# EXERCISE DATA:
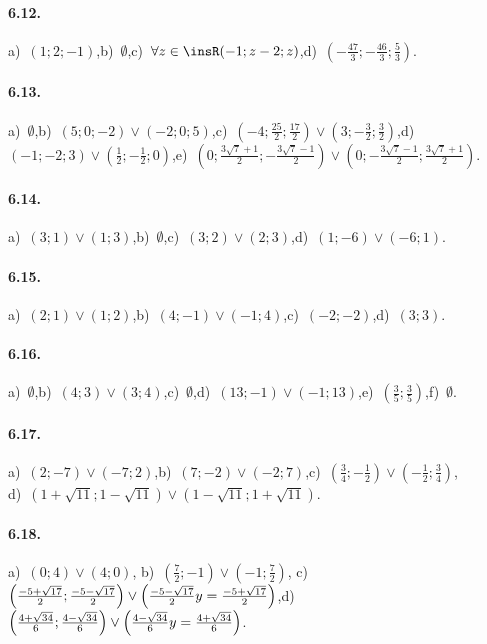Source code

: \paragraph{6.12.} a)~$\left(1;2;-1\right)$,\quad b)~$\emptyset $,\quad c)~$\forall z \in \insR (-1;z-2;z)$,\quad d)~$\left(-\frac{47} 3;-\frac{46} 3;\frac 5 3\right)$.

\paragraph{6.13.} a)~$\emptyset $,\quad b)~$\left(5;0;-2\right)\vee \left(-2;0;5\right)$,\quad c)~$\left(-4;\frac{25} 2;\frac{17} 2\right)\vee \left(3;-\frac 3 2;\frac 3 2\right)$,\quad d)~$\left(-1;-2;3\right)\vee \left(\frac 1 2;-\frac 1 2;0\right)$,\quad e)~$\left(0;\frac{3\sqrt 7+1} 2;-\frac{3\sqrt 7-1} 2\right)\vee \left(0;-\frac{3\sqrt 7-1} 2;\frac{3\sqrt 7+1} 2\right)$.

\paragraph{6.14.} a)~$(3;1)\vee(1;3)$,\quad b)~$\emptyset $,\quad c)~$(3;2)\vee(2;3)$,\quad d)~$(1;-6)\vee(-6;1)$.

\paragraph{6.15.} a)~$(2;1)\vee(1;2)$,\quad b)~$(4;-1)\vee(-1;4)$,\quad c)~$(-2;-2)$,\quad d)~$(3;3)$.

\paragraph{6.16.} a)~$\emptyset $,\quad b)~$(4;3)\vee(3;4)$,\quad c)~$\emptyset $,\quad d)~$(13;-1)\vee(-1;13)$,\quad e)~$\left(\frac 3 5;\frac 3 5\right)$,\quad f)~$\emptyset $.

\paragraph{6.17.} a)~$(2;-7)\vee(-7;2)$,\quad b)~$(7;-2)\vee(-2;7)$,\quad c)~$\left(\frac 3 4;-\frac 1 2\right)\vee\left(-\frac 1 2;\frac 3 4\right)$,\protect\\
\quad d)~$\left(1+\sqrt{11};1-\sqrt{11}\right)\vee\left(1-\sqrt{11};1+\sqrt{11}\right)$.

\paragraph{6.18.} a)~$(0;4)\vee(4;0)$,\; b)~$\left(\frac 7 2;-1\right)\vee\left(-1;\frac 7 2\right)$,\; c)~$\left(\frac{-5+\sqrt{17}} 2;\frac{-5-\sqrt{17}} 2\right)\vee \left(\frac{-5-\sqrt{17}} 2\\y=\frac{-5+\sqrt{17}} 2\right)$,\quad d)~$\left(\frac{4+\sqrt{34}} 6;\frac{4-\sqrt{34}} 6\right)\vee \left(\frac{4-\sqrt{34}} 6\\y=\frac{4+\sqrt{34}} 6\right)$.

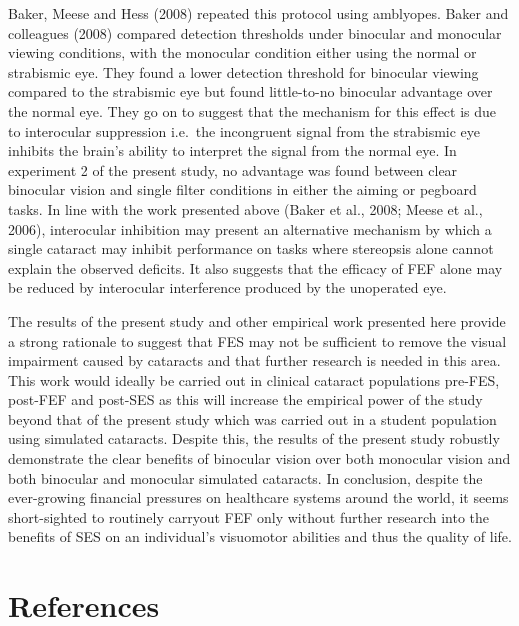 \documentclass[
  english,
  man,floatsintext]{apa6}
\begin{document}
Baker, Meese and Hess (2008) repeated this protocol using amblyopes.
Baker and colleagues (2008) compared detection thresholds under binocular and monocular viewing conditions, with the monocular condition either using the normal or strabismic eye.
They found a lower detection threshold for binocular viewing compared to the strabismic eye but found little-to-no binocular advantage over the normal eye.
They go on to suggest that the mechanism for this effect is due to interocular suppression i.e.~the incongruent signal from the strabismic eye inhibits the brain's ability to interpret the signal from the normal eye.
In experiment 2 of the present study, no advantage was found between clear binocular vision and single filter conditions in either the aiming or pegboard tasks.
In line with the work presented above (Baker et al., 2008; Meese et al., 2006), interocular inhibition may present an alternative mechanism by which a single cataract may inhibit performance on tasks where stereopsis alone cannot explain the observed deficits.
It also suggests that the efficacy of FEF alone may be reduced by interocular interference produced by the unoperated eye.

The results of the present study and other empirical work presented here provide a strong rationale to suggest that FES may not be sufficient to remove the visual impairment caused by cataracts and that further research is needed in this area.
This work would ideally be carried out in clinical cataract populations pre-FES, post-FEF and post-SES as this will increase the empirical power of the study beyond that of the present study which was carried out in a student population using simulated cataracts.
Despite this, the results of the present study robustly demonstrate the clear benefits of binocular vision over both monocular vision and both binocular and monocular simulated cataracts.
In conclusion, despite the ever-growing financial pressures on healthcare systems around the world, it seems short-sighted to routinely carryout FEF only without further research into the benefits of SES on an individual's visuomotor abilities and thus the quality of life.

\newpage

\hypertarget{references}{%
\section{References}\label{references}}

\begingroup
\setlength{\parindent}{-0.5in}
\setlength{\leftskip}{0.5in}

\hypertarget{refs}{}

\endgroup
\end{document}
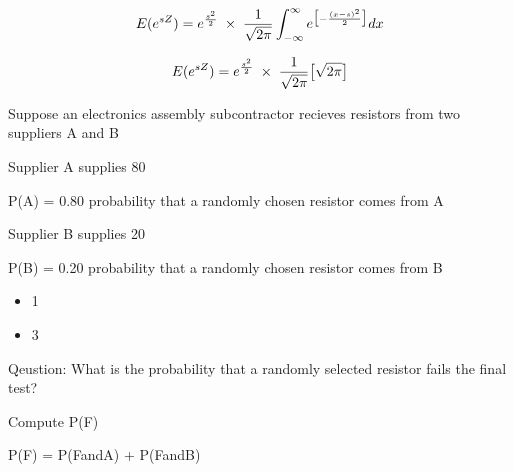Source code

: \documentclass[12pt]{report}
\begin{document}
	
	
	\Large
	
	
	
	{
		\LARGE
		\[ E( e^{sZ} ) =  e^{{s^2\over 2}} \; \times\; \frac{1}{\sqrt{2\pi}} \int_{-\infty}^{\infty} e^{ \big[-\frac{(x-s)^2}{2} \big]} dx \]
		
		
		\[ E( e^{sZ} ) =  e^{{s^2\over 2}} \; \times\; \frac{1}{\sqrt{2\pi}} \big[\sqrt{2\pi} \big] \]
	}
	
	
	
	
	Suppose an electronics assembly subcontractor recieves resistors from two suppliers A and B
	
	Supplier A supplies 80%
	
	P(A) = 0.80 probability that a randomly chosen resistor comes from A
	
	Supplier B supplies 20%
	
	P(B) = 0.20 probability that a randomly chosen resistor comes from B
	
	
	
	\Large
	\begin{itemize}
		\item 1%
		\item 3%
	\end{itemize}
	
	
	
	Qeustion: What is the probability that a randomly selected resistor fails the final test?
	
	Compute P(F) 
	
	
	
	
	\Large
	P(F) = P(FandA) + P(FandB)
	
	
	











\end{document}

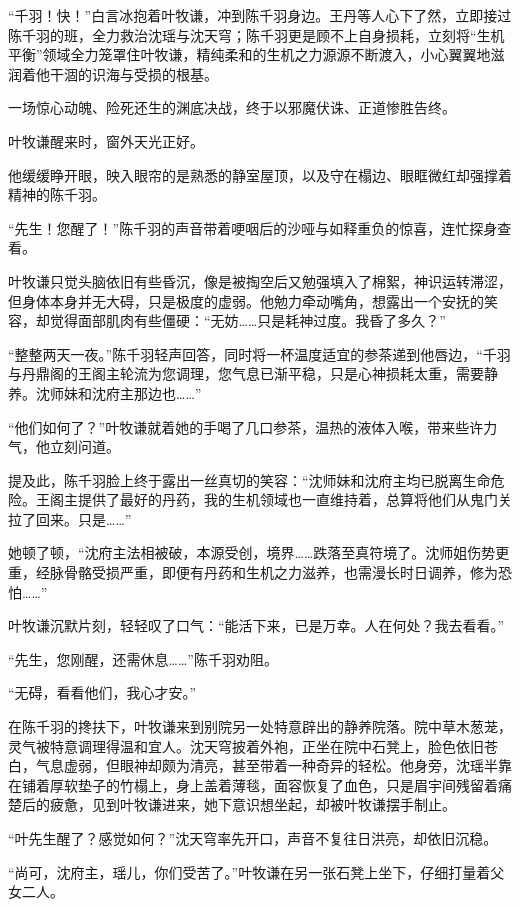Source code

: “千羽！快！”白言冰抱着叶牧谦，冲到陈千羽身边。王丹等人心下了然，立即接过陈千羽的班，全力救治沈瑶与沈天穹；陈千羽更是顾不上自身损耗，立刻将“生机平衡”领域全力笼罩住叶牧谦，精纯柔和的生机之力源源不断渡入，小心翼翼地滋润着他干涸的识海与受损的根基。

一场惊心动魄、险死还生的渊底决战，终于以邪魔伏诛、正道惨胜告终。

\vspace{2em}

叶牧谦醒来时，窗外天光正好。

他缓缓睁开眼，映入眼帘的是熟悉的静室屋顶，以及守在榻边、眼眶微红却强撑着精神的陈千羽。

“先生！您醒了！”陈千羽的声音带着哽咽后的沙哑与如释重负的惊喜，连忙探身查看。

叶牧谦只觉头脑依旧有些昏沉，像是被掏空后又勉强填入了棉絮，神识运转滞涩，但身体本身并无大碍，只是极度的虚弱。他勉力牵动嘴角，想露出一个安抚的笑容，却觉得面部肌肉有些僵硬：“无妨……只是耗神过度。我昏了多久？”

“整整两天一夜。”陈千羽轻声回答，同时将一杯温度适宜的参茶递到他唇边，“千羽与丹鼎阁的王阁主轮流为您调理，您气息已渐平稳，只是心神损耗太重，需要静养。沈师妹和沈府主那边也……”

“他们如何了？”叶牧谦就着她的手喝了几口参茶，温热的液体入喉，带来些许力气，他立刻问道。

提及此，陈千羽脸上终于露出一丝真切的笑容：“沈师妹和沈府主均已脱离生命危险。王阁主提供了最好的丹药，我的生机领域也一直维持着，总算将他们从鬼门关拉了回来。只是……”

她顿了顿，“沈府主法相被破，本源受创，境界……跌落至真符境了。沈师姐伤势更重，经脉骨骼受损严重，即便有丹药和生机之力滋养，也需漫长时日调养，修为恐怕……”

叶牧谦沉默片刻，轻轻叹了口气：“能活下来，已是万幸。人在何处？我去看看。”

“先生，您刚醒，还需休息……”陈千羽劝阻。

“无碍，看看他们，我心才安。”

在陈千羽的搀扶下，叶牧谦来到别院另一处特意辟出的静养院落。院中草木葱茏，灵气被特意调理得温和宜人。沈天穹披着外袍，正坐在院中石凳上，脸色依旧苍白，气息虚弱，但眼神却颇为清亮，甚至带着一种奇异的轻松。他身旁，沈瑶半靠在铺着厚软垫子的竹榻上，身上盖着薄毯，面容恢复了血色，只是眉宇间残留着痛楚后的疲惫，见到叶牧谦进来，她下意识想坐起，却被叶牧谦摆手制止。

“叶先生醒了？感觉如何？”沈天穹率先开口，声音不复往日洪亮，却依旧沉稳。

“尚可，沈府主，瑶儿，你们受苦了。”叶牧谦在另一张石凳上坐下，仔细打量着父女二人。

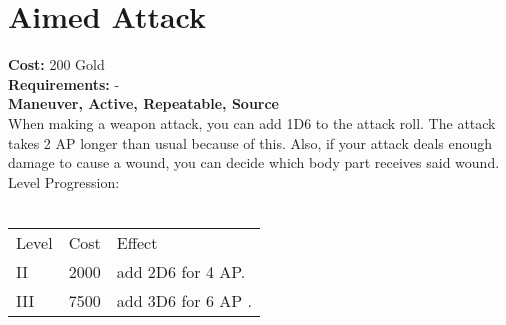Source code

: \section{Aimed Attack}
\textbf{Cost:} 200 Gold\\
\textbf{Requirements:} -\\
\textbf{Maneuver, Active, Repeatable, Source}\\
When making a weapon attack, you can add 1D6 to the attack roll. The attack takes 2 AP longer than usual because of this. Also, if your attack deals enough damage to cause a wound, you can decide which body part receives said wound.
\\
Level Progression:\\
\\
\begin{tabular}{l | l | l}
	Level & Cost & Effect\\
	II & 2000 & add 2D6 for 4 AP.\\
	III & 7500 & add 3D6 for 6 AP .\\
\end{tabular}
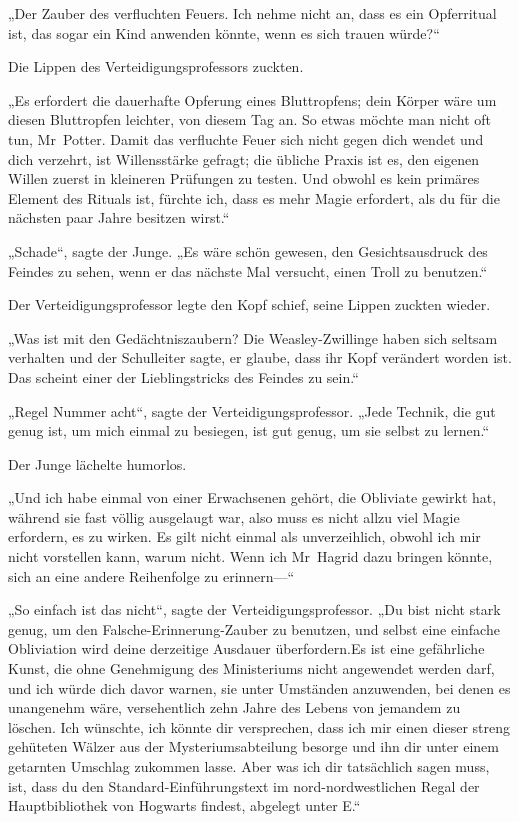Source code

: {„Der Zauber des verfluchten Feuers. Ich nehme nicht an, dass es ein Opferritual ist, das sogar ein Kind anwenden könnte, wenn es sich trauen würde?“

Die Lippen des Verteidigungsprofessors zuckten.

„Es erfordert die dauerhafte Opferung eines Bluttropfens; dein Körper wäre um diesen Bluttropfen leichter, von diesem Tag an. So etwas möchte man nicht oft tun, Mr~Potter. Damit das verfluchte Feuer sich nicht gegen dich wendet und dich verzehrt, ist Willensstärke gefragt; die übliche Praxis ist es, den eigenen Willen zuerst in kleineren Prüfungen zu testen. Und obwohl es kein primäres Element des Rituals ist, fürchte ich, dass es mehr Magie erfordert, als du für die nächsten paar Jahre besitzen wirst.“

„Schade“, sagte der Junge. „Es wäre schön gewesen, den Gesichtsausdruck des Feindes zu sehen, wenn er das nächste Mal versucht, einen Troll zu benutzen.“

Der Verteidigungsprofessor legte den Kopf schief, seine Lippen zuckten wieder.

„Was ist mit den Gedächtniszaubern? Die Weasley-Zwillinge haben sich seltsam verhalten und der Schulleiter sagte, er glaube, dass ihr Kopf verändert worden ist. Das scheint einer der Lieblingstricks des Feindes zu sein.“

„Regel Nummer acht“, sagte der Verteidigungsprofessor. „Jede Technik, die gut genug ist, um mich einmal zu besiegen, ist gut genug, um sie selbst zu lernen.“

Der Junge lächelte humorlos.

„Und ich habe einmal von einer Erwachsenen gehört, die Obliviate gewirkt hat, während sie fast völlig ausgelaugt war, also muss es nicht allzu viel Magie erfordern, es zu wirken. Es gilt nicht einmal als unverzeihlich, obwohl ich mir nicht vorstellen kann, warum nicht. Wenn ich Mr~Hagrid dazu bringen könnte, sich an eine andere Reihenfolge zu erinnern—“

„So einfach ist das nicht“, sagte der Verteidigungsprofessor. „Du bist nicht stark genug, um den Falsche-Erinnerung-Zauber zu benutzen, und selbst eine einfache Obliviation wird deine derzeitige Ausdauer überfordern.Es ist eine gefährliche Kunst, die ohne Genehmigung des Ministeriums nicht angewendet werden darf, und ich würde dich davor warnen, sie unter Umständen anzuwenden, bei denen es unangenehm wäre, versehentlich zehn Jahre des Lebens von jemandem zu löschen. Ich wünschte, ich könnte dir versprechen, dass ich mir einen dieser streng gehüteten Wälzer aus der Mysteriumsabteilung besorge und ihn dir unter einem getarnten Umschlag zukommen lasse. Aber was ich dir tatsächlich sagen muss, ist, dass du den Standard-Einführungstext im nord-nordwestlichen Regal der Hauptbibliothek von Hogwarts findest, abgelegt unter E.“

}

# WHAT YOU ARE ASKED TO DO:
Take the lines above from the top of the records through the one with "3;\frac 5 3\right)$." and repeat them exactly, without any pictures.

# WRITTEN SOLUTION:
Source code

: \paragraph{6.12.} a)~$\left(1;2;-1\right)$,\quad b)~$\emptyset $,\quad c)~$\forall z \in \insR (-1;z-2;z)$,\quad d)~$\left(-\frac{47} 3;-\frac{46} 3;\frac 5 3\right)$.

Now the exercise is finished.